* _What to produce_: Copy out each line of the material that includes the word "subsubsection".

BEGIN Exercise input

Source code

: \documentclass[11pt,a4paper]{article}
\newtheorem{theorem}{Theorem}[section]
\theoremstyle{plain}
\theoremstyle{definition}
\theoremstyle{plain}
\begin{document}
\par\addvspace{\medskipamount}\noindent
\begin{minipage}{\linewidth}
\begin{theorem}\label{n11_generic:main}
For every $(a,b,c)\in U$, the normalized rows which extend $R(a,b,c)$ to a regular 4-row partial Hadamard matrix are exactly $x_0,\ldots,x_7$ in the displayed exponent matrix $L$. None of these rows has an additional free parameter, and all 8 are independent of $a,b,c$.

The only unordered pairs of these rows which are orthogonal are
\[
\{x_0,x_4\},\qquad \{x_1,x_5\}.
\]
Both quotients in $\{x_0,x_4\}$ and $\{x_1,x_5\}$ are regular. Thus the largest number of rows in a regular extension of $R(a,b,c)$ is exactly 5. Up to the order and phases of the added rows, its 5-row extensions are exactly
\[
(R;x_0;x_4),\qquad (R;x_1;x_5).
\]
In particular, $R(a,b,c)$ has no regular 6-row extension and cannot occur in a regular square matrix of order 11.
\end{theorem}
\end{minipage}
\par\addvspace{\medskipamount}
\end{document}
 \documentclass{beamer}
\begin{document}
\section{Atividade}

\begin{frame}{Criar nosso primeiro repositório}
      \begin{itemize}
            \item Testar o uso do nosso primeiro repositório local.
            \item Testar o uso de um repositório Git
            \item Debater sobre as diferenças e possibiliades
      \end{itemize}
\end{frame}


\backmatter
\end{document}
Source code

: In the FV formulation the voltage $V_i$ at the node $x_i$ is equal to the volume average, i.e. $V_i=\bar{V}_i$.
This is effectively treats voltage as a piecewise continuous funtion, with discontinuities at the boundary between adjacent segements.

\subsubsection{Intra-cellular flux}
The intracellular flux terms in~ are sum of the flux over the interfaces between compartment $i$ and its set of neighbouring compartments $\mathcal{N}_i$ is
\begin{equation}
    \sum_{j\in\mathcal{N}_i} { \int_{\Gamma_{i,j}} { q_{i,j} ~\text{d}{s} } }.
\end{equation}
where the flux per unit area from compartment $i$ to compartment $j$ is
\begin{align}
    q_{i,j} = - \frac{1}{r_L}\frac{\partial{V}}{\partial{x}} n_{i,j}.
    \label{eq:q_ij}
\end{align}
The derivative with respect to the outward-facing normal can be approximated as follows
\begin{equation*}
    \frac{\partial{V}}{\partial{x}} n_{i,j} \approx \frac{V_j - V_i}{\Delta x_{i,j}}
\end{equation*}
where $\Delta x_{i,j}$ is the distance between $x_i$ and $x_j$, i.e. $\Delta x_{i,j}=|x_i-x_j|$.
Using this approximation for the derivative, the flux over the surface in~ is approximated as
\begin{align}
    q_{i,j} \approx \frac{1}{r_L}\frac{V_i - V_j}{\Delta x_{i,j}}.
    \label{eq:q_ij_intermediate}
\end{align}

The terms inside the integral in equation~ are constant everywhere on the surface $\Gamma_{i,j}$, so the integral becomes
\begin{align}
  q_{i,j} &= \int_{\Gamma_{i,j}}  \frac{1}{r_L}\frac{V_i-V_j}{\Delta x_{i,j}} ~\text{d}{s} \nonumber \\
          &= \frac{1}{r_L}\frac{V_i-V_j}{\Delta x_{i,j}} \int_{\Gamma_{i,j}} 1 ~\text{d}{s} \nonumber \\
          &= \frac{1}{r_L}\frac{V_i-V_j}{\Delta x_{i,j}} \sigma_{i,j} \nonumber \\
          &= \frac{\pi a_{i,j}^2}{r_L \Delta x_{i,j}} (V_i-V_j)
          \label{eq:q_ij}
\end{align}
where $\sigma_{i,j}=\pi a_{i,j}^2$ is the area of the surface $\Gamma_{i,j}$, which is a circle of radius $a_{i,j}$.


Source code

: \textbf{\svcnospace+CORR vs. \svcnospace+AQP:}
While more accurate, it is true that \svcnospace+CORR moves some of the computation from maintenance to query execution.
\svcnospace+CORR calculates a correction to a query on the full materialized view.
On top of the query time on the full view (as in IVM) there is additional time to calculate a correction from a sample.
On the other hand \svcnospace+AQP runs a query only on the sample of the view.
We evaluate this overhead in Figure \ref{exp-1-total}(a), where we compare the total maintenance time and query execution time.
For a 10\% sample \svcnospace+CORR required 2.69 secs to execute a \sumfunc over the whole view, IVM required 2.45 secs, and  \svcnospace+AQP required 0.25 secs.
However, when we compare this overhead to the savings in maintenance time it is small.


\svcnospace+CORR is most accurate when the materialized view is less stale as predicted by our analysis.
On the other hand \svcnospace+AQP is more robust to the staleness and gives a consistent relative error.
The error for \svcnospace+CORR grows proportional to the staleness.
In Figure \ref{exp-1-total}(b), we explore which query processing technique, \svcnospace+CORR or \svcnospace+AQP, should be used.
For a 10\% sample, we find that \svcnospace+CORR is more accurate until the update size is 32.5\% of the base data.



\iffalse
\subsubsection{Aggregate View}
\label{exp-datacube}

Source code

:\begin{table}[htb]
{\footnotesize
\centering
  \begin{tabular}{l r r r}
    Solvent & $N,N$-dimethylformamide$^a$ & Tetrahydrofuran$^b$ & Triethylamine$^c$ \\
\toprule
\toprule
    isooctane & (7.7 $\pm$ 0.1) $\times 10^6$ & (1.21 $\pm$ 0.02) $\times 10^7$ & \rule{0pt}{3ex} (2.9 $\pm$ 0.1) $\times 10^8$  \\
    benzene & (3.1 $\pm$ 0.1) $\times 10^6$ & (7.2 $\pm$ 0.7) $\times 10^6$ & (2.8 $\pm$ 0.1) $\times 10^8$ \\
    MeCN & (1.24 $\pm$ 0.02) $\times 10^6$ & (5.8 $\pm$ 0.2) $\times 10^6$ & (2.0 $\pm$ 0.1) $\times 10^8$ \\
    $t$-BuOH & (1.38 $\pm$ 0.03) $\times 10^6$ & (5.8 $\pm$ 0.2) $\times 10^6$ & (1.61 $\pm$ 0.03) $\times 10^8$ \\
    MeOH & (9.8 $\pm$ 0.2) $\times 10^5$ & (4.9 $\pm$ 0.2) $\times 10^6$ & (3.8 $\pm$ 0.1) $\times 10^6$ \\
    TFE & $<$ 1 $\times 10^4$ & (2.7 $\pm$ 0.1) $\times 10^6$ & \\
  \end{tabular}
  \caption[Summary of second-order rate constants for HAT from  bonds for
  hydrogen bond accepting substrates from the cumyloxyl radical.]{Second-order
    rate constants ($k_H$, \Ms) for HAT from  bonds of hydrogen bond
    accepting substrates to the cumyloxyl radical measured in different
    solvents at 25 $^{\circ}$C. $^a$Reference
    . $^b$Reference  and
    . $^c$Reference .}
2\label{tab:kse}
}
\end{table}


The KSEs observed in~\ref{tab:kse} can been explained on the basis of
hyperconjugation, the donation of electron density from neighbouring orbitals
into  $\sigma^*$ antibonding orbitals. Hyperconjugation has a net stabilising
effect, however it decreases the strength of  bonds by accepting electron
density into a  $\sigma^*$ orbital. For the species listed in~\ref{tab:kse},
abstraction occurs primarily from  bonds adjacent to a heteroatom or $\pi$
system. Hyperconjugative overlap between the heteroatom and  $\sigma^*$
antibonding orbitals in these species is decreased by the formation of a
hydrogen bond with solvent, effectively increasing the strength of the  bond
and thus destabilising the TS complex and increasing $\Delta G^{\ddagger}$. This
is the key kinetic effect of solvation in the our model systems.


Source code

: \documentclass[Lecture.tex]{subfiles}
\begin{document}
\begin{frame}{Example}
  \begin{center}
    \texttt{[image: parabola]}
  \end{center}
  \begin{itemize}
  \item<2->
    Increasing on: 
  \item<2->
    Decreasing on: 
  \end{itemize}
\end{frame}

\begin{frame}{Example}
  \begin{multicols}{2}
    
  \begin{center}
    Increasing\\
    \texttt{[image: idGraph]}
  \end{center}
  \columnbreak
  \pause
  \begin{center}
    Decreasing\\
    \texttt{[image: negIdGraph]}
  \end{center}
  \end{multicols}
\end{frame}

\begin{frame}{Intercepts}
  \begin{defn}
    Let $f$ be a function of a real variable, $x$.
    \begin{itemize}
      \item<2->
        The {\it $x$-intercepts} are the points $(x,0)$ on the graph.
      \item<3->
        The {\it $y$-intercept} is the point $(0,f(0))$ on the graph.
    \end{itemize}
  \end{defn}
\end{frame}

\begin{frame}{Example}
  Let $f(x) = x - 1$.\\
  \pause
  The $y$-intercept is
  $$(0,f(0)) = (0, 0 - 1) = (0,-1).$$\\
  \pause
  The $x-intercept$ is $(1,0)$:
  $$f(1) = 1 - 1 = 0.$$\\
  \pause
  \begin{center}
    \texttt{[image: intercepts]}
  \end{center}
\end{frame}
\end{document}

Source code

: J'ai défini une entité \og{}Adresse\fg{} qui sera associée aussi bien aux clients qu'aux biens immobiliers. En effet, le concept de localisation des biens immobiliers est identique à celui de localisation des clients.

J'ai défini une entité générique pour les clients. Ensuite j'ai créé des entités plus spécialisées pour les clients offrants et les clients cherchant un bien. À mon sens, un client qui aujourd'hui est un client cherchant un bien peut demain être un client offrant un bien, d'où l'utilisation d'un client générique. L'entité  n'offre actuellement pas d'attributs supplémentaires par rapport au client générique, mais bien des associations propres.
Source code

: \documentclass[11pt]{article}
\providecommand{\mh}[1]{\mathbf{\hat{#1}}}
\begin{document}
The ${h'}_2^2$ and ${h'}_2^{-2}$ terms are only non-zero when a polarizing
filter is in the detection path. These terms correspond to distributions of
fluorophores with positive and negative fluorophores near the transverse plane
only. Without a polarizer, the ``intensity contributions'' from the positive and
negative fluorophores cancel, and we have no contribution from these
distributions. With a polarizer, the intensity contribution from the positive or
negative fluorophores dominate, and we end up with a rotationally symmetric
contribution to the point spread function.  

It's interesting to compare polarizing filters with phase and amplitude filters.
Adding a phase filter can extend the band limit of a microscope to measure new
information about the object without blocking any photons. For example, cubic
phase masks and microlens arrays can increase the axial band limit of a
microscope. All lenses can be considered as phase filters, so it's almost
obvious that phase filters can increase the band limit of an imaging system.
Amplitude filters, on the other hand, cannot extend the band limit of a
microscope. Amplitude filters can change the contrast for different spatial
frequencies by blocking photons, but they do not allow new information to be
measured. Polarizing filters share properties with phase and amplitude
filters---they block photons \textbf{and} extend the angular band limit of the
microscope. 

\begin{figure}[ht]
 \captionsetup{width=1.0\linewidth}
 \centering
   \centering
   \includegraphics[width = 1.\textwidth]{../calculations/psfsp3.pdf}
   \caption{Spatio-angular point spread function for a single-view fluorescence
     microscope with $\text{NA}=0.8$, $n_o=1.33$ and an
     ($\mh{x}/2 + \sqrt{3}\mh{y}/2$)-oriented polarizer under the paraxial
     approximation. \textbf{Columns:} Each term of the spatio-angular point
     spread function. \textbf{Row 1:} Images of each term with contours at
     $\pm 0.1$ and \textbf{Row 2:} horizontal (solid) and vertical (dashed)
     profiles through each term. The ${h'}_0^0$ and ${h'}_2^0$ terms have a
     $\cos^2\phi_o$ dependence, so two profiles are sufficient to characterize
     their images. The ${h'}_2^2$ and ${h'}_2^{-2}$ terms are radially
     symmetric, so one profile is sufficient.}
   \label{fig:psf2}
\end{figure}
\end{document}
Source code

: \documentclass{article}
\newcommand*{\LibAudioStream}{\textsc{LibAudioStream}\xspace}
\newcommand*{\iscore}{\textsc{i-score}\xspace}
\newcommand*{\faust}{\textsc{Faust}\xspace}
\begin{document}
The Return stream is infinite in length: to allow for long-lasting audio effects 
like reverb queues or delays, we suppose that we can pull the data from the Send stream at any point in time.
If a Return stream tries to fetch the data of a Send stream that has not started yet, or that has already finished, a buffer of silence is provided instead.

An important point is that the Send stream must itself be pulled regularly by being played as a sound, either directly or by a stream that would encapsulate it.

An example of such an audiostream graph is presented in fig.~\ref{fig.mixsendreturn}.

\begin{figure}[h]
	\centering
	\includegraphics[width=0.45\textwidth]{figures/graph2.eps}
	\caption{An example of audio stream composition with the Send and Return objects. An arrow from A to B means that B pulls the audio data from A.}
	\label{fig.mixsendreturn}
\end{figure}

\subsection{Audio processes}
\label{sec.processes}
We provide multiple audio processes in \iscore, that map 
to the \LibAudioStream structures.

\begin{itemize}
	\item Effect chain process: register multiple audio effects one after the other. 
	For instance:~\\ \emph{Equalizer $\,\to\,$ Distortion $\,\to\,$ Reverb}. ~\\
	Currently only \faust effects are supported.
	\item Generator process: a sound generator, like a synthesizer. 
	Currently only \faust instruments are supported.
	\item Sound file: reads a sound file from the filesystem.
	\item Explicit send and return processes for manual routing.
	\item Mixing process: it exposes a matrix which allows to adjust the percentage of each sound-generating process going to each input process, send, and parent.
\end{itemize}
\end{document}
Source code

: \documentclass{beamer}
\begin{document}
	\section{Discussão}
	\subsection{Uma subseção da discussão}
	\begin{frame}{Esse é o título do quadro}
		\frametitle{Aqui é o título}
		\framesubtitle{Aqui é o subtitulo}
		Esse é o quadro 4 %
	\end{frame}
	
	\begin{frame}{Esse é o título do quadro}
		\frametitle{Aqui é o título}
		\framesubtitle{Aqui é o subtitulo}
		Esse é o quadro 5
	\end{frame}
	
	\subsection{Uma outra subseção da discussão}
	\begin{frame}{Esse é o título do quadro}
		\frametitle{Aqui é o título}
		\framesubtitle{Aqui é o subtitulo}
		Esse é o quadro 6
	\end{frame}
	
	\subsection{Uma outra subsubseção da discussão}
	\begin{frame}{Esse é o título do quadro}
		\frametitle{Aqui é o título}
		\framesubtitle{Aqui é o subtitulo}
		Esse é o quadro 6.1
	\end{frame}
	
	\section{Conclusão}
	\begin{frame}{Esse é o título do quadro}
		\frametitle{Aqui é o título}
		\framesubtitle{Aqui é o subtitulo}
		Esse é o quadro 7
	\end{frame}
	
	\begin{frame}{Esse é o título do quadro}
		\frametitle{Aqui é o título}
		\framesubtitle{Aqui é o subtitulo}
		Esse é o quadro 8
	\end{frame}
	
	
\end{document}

END Exercise input

* _Exercise solution_:
\subsubsection{Intra-cellular flux}
\subsubsection{Aggregate View}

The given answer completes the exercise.